Yes I have, but am not at all satisfied: too many outliers, that may heavily condition results. Since Swami told me of some possible errors, I didn' do a full analysis: there is no out of sample prediction, which I would like. anyway i'll post here a rather unreliable model, where you can see the importance of test.
One of the reasons that make me suspectful is that the last three are used as corrections in interaction terms (could be reasonable, even under a 3rd type-test...)
http://docs.google.com/leaf?id=0B04Ub6O ... M2I1&hl=en
(done with JMP8)
I would suggest to Swami to add some columns specifying CEGT test time, n of Cpu', 32 or 64 bits, when they are not the normal choice. It would help in justifying some anomalies.
noctiferus wrote:Yes I have, but am not at all satisfied: too many outliers, that may heavily condition results. Since Swami told me of some possible errors, I didn' do a full analysis: there is no out of sample prediction, which I would like. anyway i'll post here a rather unreliable model, where you can see the importance of test.
One of the reasons that make me suspectful is that the last three are used as corrections in interaction terms (could be reasonable, even under a 3rd type-test...)

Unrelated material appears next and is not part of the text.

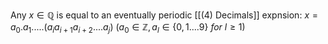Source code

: Any $x \in \mathbb{Q}$ is equal to an eventually periodic [[(4) Decimals]] expnsion:
	$x = a_0.a_1.....(a_ia_{i+1} a_{i+2}....a_j)$  ($a_0 \in \mathbb{Z}, a_l \in \{0,1....9\} \ for \ l \ge 1)$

http://docs.google.com/leaf?id=0B04Ub6O ... M2I1&hl=en
(done with JMP8)
I would suggest to Swami to add some columns specifying CEGT test time, n of Cpu', 32 or 64 bits, when they are not the normal choice. It would help in justifying some anomalies.
Yes, I don't put emphasis on results from that excel file since the test was done in Arena which had bug of introducing new move and awarding points for correct guesses to the newly introduced move.
I will use GradualTest and enter the results in Excel file the next time I do the test which will begin after I finish the STS 10. We will have /1000 and /10,000 scores which would be superb! makes it easier to organize the data and more easier to understand
Considering STS suite: with 900 positions it takes at least 9000 s to test. This is 2,5 hours. If You want estimate about engine strength I think You get better estimate by playing blitz games for that time
Jouni wrote:Considering STS suite: with 900 positions it takes at least 9000 s to test. This is 2,5 hours. If You want estimate about engine stregth I think You get better estimate by playing blitz games for that time
Jouni
I don't want to estimate the strength.
I want to estimate the knowledge present in each theme. Dissect the engine into parts and examine the knowledge present in each of underlying theme.
And help authors improve the engine in area where it's weak.
Jouni wrote:Considering STS suite: with 900 positions it takes at least 9000 s to test. This is 2,5 hours.
You could also test it in 1 second per position or 2 seconds per position, the results will also be nearly same and certainly faster than testing it in blitz gauntlet.